VA Medical Malpractice

38 U.S.C. §1151 and the FTCA

There are two potential types of relief when a veteran suffers injury or death as a result of VA health care:

1.  Apply for VA disability compensation under 38 USC §1151

2.  Pursue medical malpractice claim against VA under the FTCA

38 U.S.C. §1151 requires that the disability or death must be caused by one of the following:

·  VA hospital care

·  Medical or surgical treatment or examination

An §1151 claim is treated like any other claim for VA benefits—there is no deadline or statute of limitations for filing a section §1151 claim. An §1151 claim requires that there must be some fault assessed on the part of the VA. This specific fault requirement makes an §1151 claim much more difficult to win as the claimant must obtain medical opinion on the question of fault in order to succeed. New regulations went into effect in 2004, and under those regulations §1151 claims must meet certain causation requirements—that is show that VA care actually caused additional disability or death and establish that the VA failed to exercise its degree of care or provided care without informed consent. These standards are all in line with the regular civil medical malpractice standards which typically require a showing of proximate cause and consider how a reasonable health care provider would have acted under the circumstances.

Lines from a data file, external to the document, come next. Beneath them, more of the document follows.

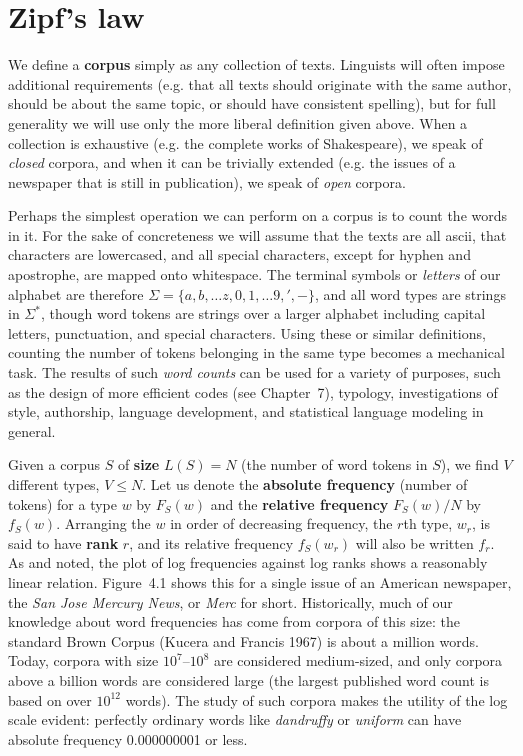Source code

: \section{Zipf's law}

We define a {\bf corpus}  simply as any collection of
texts. Linguists will often impose additional requirements (e.g. that all
texts should originate with the same author, should be about the same topic,
or should have consistent spelling), but for full generality we will use only
the more liberal definition given above. When a collection is exhaustive
(e.g. the complete works of Shakespeare), we speak of {\it closed} corpora, and
when it can be trivially extended (e.g. the issues of a newspaper that is
still in publication), we speak of {\it open} corpora.  

Perhaps the simplest operation we can perform on a corpus is to count the
words in it. For the sake of concreteness we will assume that the texts are
all ascii, that characters are lowercased, and all special characters, except
for hyphen and apostrophe, are mapped onto whitespace. The terminal symbols or
{\it letters} of our alphabet are therefore $\Sigma=\{a, b, \ldots z, 0, 1,
\ldots 9, ', -\}$, and all word types are strings in $\Sigma^*$, though word
tokens are strings over a larger alphabet including capital letters,
punctuation, and special characters. Using these or similar definitions,
counting the number of tokens belonging in the same type becomes a mechanical
task. The results of such {\it word counts} can be used for a variety of
purposes, such as the design of more efficient codes (see Chapter~7),
typology, investigations of style, authorship, language development, and
statistical language modeling in general.

Given a corpus $S$ of {\bf size} $L(S)=N$ (the number of word tokens in $S$),
 we find $V$ different types, $V \leq N$.  Let us
denote the {\bf absolute frequency} (number of tokens) for a type $w$ by
$F_S(w)$ and the {\bf relative frequency} $F_S(w)/N$ by $f_S(w)$.  Arranging
the $w$ in order of decreasing frequency, the $r$th type, $w_r$, is said to
have {\bf rank} $r$, and its relative frequency $f_S(w_r)$ will also be
written $f_r$. As  and  noted, the
plot of log frequencies against log ranks shows a reasonably linear relation.
Figure~4.1 shows this for a single issue of an American newspaper, the {\it
  San Jose Mercury News}, or {\it Merc} for short. Historically, much of our
knowledge about word frequencies has come from corpora of this size: the
standard Brown Corpus (Kucera and Francis 1967)\nocite{Kucera:1967} is about a
million words.  Today, corpora with size $10^7$--$10^8$ are considered
medium-sized, and only corpora above a billion words are considered large (the
largest published word count is based on over $10^{12}$
words).   The
study of such corpora makes the utility of the log scale evident: perfectly
ordinary words like {\it dandruffy} or {\it uniform} can have absolute
frequency 0.000000001 or less.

The big difference between a civil medical malpractice claim and an §1151 claim is that there is a lower standard of proof applicable to VA claims. The standard of proof in most civil cases including medical malpractice is the preponderance of evidence standard. For VA claims, the standard is a bit lower—the benefit of the doubt standard. To prevail with the VA claim, the plaintiff need only show that the positive and negative evidence is in approximate balance.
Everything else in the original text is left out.